Need to jump-start your spiritual life?
Some things you just know. You know when your attitude has changed over time, when you've become accustomed to thinking there's not much in your life to feel really happy about and that maybe things now are as good as they're ever going to get. You feel something unhappy and unhealthy is taking hold, and you're worried that you've run out of options.
Taking a deeper dive into how you feel may uncover something else you know, intuitively. You've neglected your spiritual life.
That's not to say there is any shortage of inspiring ideas available to give you the direction and happiness you're missing. The question is: What do you do in order to apprehend and benefit from those ideas?
Many years ago I spent several stress-filled months pursuing an answer to this problem. I talked to others about it, did a lot of reading and a fair amount of praying. I figured if I couldn't find an answer on my own, I would welcome whatever help I could get — including divine help.
That made the biggest difference. I can't say it came in a dramatic moment where everything suddenly turned around. But I can say that throughout those months of trying to get my life in order and on a more spiritual track, there was a larger change for the better going on. It was evident not only in my attitude and my career, but also in my sometimes unhealthy life.

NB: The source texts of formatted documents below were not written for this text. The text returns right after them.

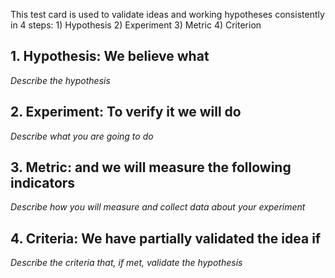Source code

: This test card is used to validate ideas and working hypotheses consistently in 4 steps: 1) Hypothesis 2) Experiment 3) Metric 4) Criterion

## 1. Hypothesis: We believe what
_Describe the hypothesis_

## 2. Experiment: To verify it we will do
_Describe what you are going to do_

## 3. Metric: and we will measure the following indicators
_Describe how you will measure and collect data about your experiment_

## 4. Criteria: We have partially validated the idea if
_Describe the criteria that, if met, validate the hypothesis_
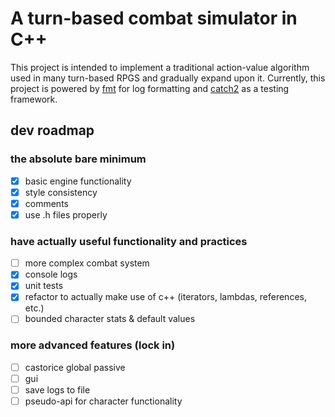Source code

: # A turn-based combat simulator in C++
This project is intended to implement a traditional action-value algorithm used in many turn-based RPGS and gradually expand upon it. Currently, this project is powered by [fmt](https://github.com/fmtlib/fmt) for log formatting and [catch2](https://github.com/catchorg/Catch2) as a testing framework.

## dev roadmap
### the absolute bare minimum
- [X] basic engine functionality
- [X] style consistency
- [X] comments
- [X] use .h files properly

### have actually useful functionality and practices
- [ ] more complex combat system
- [X] console logs
- [X] unit tests
- [X] refactor to actually make use of c++ (iterators, lambdas, references, etc.)
- [ ] bounded character stats & default values

### more advanced features (lock in)
- [ ] castorice global passive
- [ ] gui
- [ ] save logs to file
- [ ] pseudo-api for character functionality
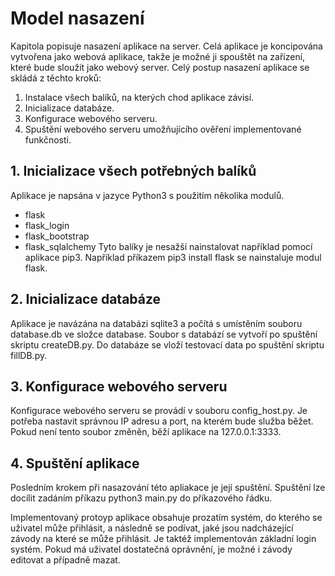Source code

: # Model nasazení
Kapitola popisuje nasazení aplikace na server. 
Celá aplikace je koncipována vytvořena jako webová aplikace, takže je možné ji spouštět na zařízení, 
které bude sloužit jako webový server. 
Celý postup nasazení aplikace se skládá z těchto kroků:
1. Instalace všech balíků, na kterých chod aplikace závisí.
2. Inicializace databáze.
3. Konfigurace webového serveru.
4. Spuštění webového serveru umožňujícího ověření implementované funkčnosti.

## 1. Inicializace všech potřebných balíků
Aplikace je napsána v jazyce Python3 s použitím několika modulů.
- flask
- flask_login
- flask_bootstrap
- flask_sqlalchemy
Tyto balíky je nesažší nainstalovat například pomocí aplikace pip3. 
Například příkazem pip3 install flask se nainstaluje modul flask.

## 2. Inicializace databáze
Aplikace je navázána na databázi sqlite3 a počítá s umístěním souboru database.db ve složce database. 
Soubor s databází se vytvoří po spuštění skriptu createDB.py.
Do databáze se vloží testovací data po spuštění skriptu fillDB.py.

## 3. Konfigurace webového serveru
Konfigurace webového serveru se provádí v souboru config_host.py. Je potřeba nastavit správnou IP adresu a port, 
na kterém bude služba běžet. Pokud není tento soubor změněn, běží aplikace na 127.0.0.1:3333.

## 4. Spuštění aplikace
Posledním krokem při nasazování této apliakace je její spuštění. Spuštění lze docílit zadáním příkazu python3 main.py 
do příkazového řádku. 

Implementovaný protoyp aplikace obsahuje prozatím systém, do kterého se uživatel může přihlásit, a následně se podívat, 
jaké jsou nadcházející závody na které se může přihlásit. Je taktéž implementován základní login systém. Pokud má 
uživatel dostatečná oprávnění, je možné i závody editovat a případně mazat.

A gradual life overhaul was taking place.
This about-face came about nearly three decades ago, but I've never forgotten some key lessons learned.

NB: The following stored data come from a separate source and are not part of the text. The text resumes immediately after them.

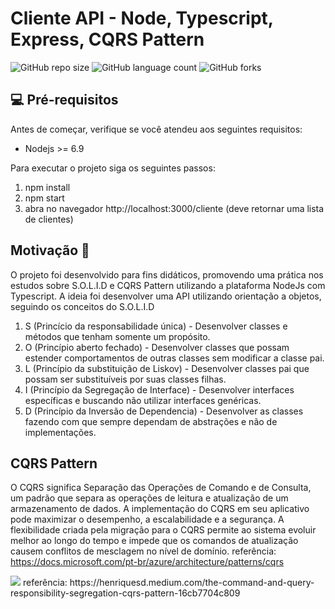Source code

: # Cliente API - Node, Typescript, Express, CQRS Pattern

![GitHub repo size](https://img.shields.io/github/repo-size/willianmarquess/nodetscqrs?style=for-the-badge)
![GitHub language count](https://img.shields.io/github/languages/count/willianmarquess/nodetscqrs?style=for-the-badge)
![GitHub forks](https://img.shields.io/github/forks/willianmarquess/nodetscqrs?style=for-the-badge)

## 💻 Pré-requisitos

Antes de começar, verifique se você atendeu aos seguintes requisitos:
* Nodejs >= 6.9

Para executar o projeto siga os seguintes passos:
1. npm install
2. npm start
3. abra no navegador http://localhost:3000/cliente (deve retornar uma lista de clientes)

## Motivação 	:thought_balloon:

O projeto foi desenvolvido para fins didáticos, promovendo uma prática nos estudos sobre S.O.L.I.D e CQRS Pattern utilizando a plataforma NodeJs com Typescript.
A ideia foi desenvolver uma API utilizando orientação a objetos, seguindo os conceitos do S.O.L.I.D

1. S (Princício da responsabilidade única) - Desenvolver classes e métodos que tenham somente um propósito.
2. O (Princípio aberto fechado) - Desenvolver classes que possam estender comportamentos de outras classes sem modificar a classe pai.
3. L (Princípio da substituição de Liskov) - Desenvolver classes pai que possam ser substituíveis por suas classes filhas.
4. I (Princípio da Segregação de Interface) - Desenvolver interfaces específicas e buscando não utilizar interfaces genéricas.
5. D (Princípio da Inversão de Dependencia) - Desenvolver as classes fazendo com que sempre dependam de abstrações e não de implementações.

## CQRS Pattern

O CQRS significa Separação das Operações de Comando e de Consulta, um padrão que separa as operações de leitura e atualização de um armazenamento de dados. A implementação do CQRS em seu aplicativo pode maximizar o desempenho, a escalabilidade e a segurança. A flexibilidade criada pela migração para o CQRS permite ao sistema evoluir melhor ao longo do tempo e impede que os comandos de atualização causem conflitos de mesclagem no nível de domínio.
referência: https://docs.microsoft.com/pt-br/azure/architecture/patterns/cqrs

<img src="https://miro.medium.com/max/1400/1*9PIFrsO4_ZGes2uTXCVTgQ.png" >
referência: https://henriquesd.medium.com/the-command-and-query-responsibility-segregation-cqrs-pattern-16cb7704c809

Beware of gazing in the rear-view mirror. We all know how tempting it can be to keep looking back, to ruminate over decisions you wish had been smarter, behavior you regret, opportunities you let get away -- as though there's some need to keep taking inventory of any reasons why your life can't improve. After a while, you realize what a non-starter self-condemnation can be, and that it should be stopped.
Feeling a need to re-direct such downward thinking could have been Paul's motivation when he told the Colossians back in Biblical times: "Set your minds on things that are above, not on things that are on the earth." It wasn't an argument for escapism from daily life. It was encouragement to have higher aims and, in that way, to transform daily life.

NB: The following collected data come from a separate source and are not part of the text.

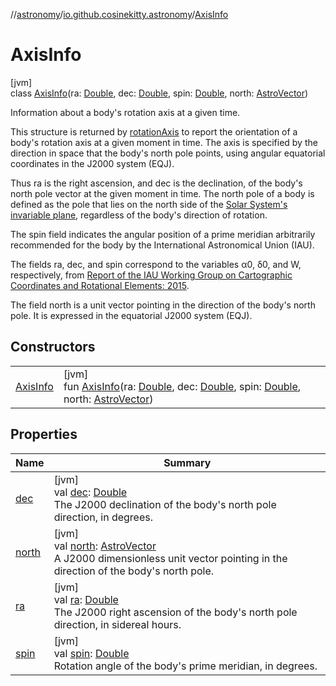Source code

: //[astronomy](../../../index.md)/[io.github.cosinekitty.astronomy](../index.md)/[AxisInfo](index.md)

# AxisInfo

[jvm]\
class [AxisInfo](index.md)(ra: [Double](https://kotlinlang.org/api/latest/jvm/stdlib/kotlin/-double/index.html), dec: [Double](https://kotlinlang.org/api/latest/jvm/stdlib/kotlin/-double/index.html), spin: [Double](https://kotlinlang.org/api/latest/jvm/stdlib/kotlin/-double/index.html), north: [AstroVector](../-astro-vector/index.md))

Information about a body's rotation axis at a given time.

This structure is returned by [rotationAxis](../rotation-axis.md) to report the orientation of a body's rotation axis at a given moment in time. The axis is specified by the direction in space that the body's north pole points, using angular equatorial coordinates in the J2000 system (EQJ).

Thus ra is the right ascension, and dec is the declination, of the body's north pole vector at the given moment in time. The north pole of a body is defined as the pole that lies on the north side of the [Solar System's invariable plane](https://en.wikipedia.org/wiki/Invariable_plane), regardless of the body's direction of rotation.

The spin field indicates the angular position of a prime meridian arbitrarily recommended for the body by the International Astronomical Union (IAU).

The fields ra, dec, and spin correspond to the variables α0, δ0, and W, respectively, from [Report of the IAU Working Group on Cartographic Coordinates and Rotational Elements: 2015](https://astropedia.astrogeology.usgs.gov/download/Docs/WGCCRE/WGCCRE2015reprint.pdf).

The field north is a unit vector pointing in the direction of the body's north pole. It is expressed in the equatorial J2000 system (EQJ).

## Constructors

| | |
|---|---|
| [AxisInfo](-axis-info.md) | [jvm]<br>fun [AxisInfo](-axis-info.md)(ra: [Double](https://kotlinlang.org/api/latest/jvm/stdlib/kotlin/-double/index.html), dec: [Double](https://kotlinlang.org/api/latest/jvm/stdlib/kotlin/-double/index.html), spin: [Double](https://kotlinlang.org/api/latest/jvm/stdlib/kotlin/-double/index.html), north: [AstroVector](../-astro-vector/index.md)) |

## Properties

| Name | Summary |
|---|---|
| [dec](dec.md) | [jvm]<br>val [dec](dec.md): [Double](https://kotlinlang.org/api/latest/jvm/stdlib/kotlin/-double/index.html)<br>The J2000 declination of the body's north pole direction, in degrees. |
| [north](north.md) | [jvm]<br>val [north](north.md): [AstroVector](../-astro-vector/index.md)<br>A J2000 dimensionless unit vector pointing in the direction of the body's north pole. |
| [ra](ra.md) | [jvm]<br>val [ra](ra.md): [Double](https://kotlinlang.org/api/latest/jvm/stdlib/kotlin/-double/index.html)<br>The J2000 right ascension of the body's north pole direction, in sidereal hours. |
| [spin](spin.md) | [jvm]<br>val [spin](spin.md): [Double](https://kotlinlang.org/api/latest/jvm/stdlib/kotlin/-double/index.html)<br>Rotation angle of the body's prime meridian, in degrees. |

Safeguard who you are. I remember hearing a live interview with Shirley Temple Black many years ago on a public radio station. She was there to talk about her work as the then U.S. Ambassador to Czechoslovakia. But the interviewer kept asking her questions about her roles as a child star. While that's not surprising, Black insistently steered the conversation back to her current work. Finally the interviewer asked why she was reluctant to say much about her landmark years in film. She answered politely but firmly that it simply wasn't her! She explained that she was now an ambassador and as such had a different purpose in her life and very different responsibilities to fulfill. As wonderful as those years in film were then, she said that it isn't her now.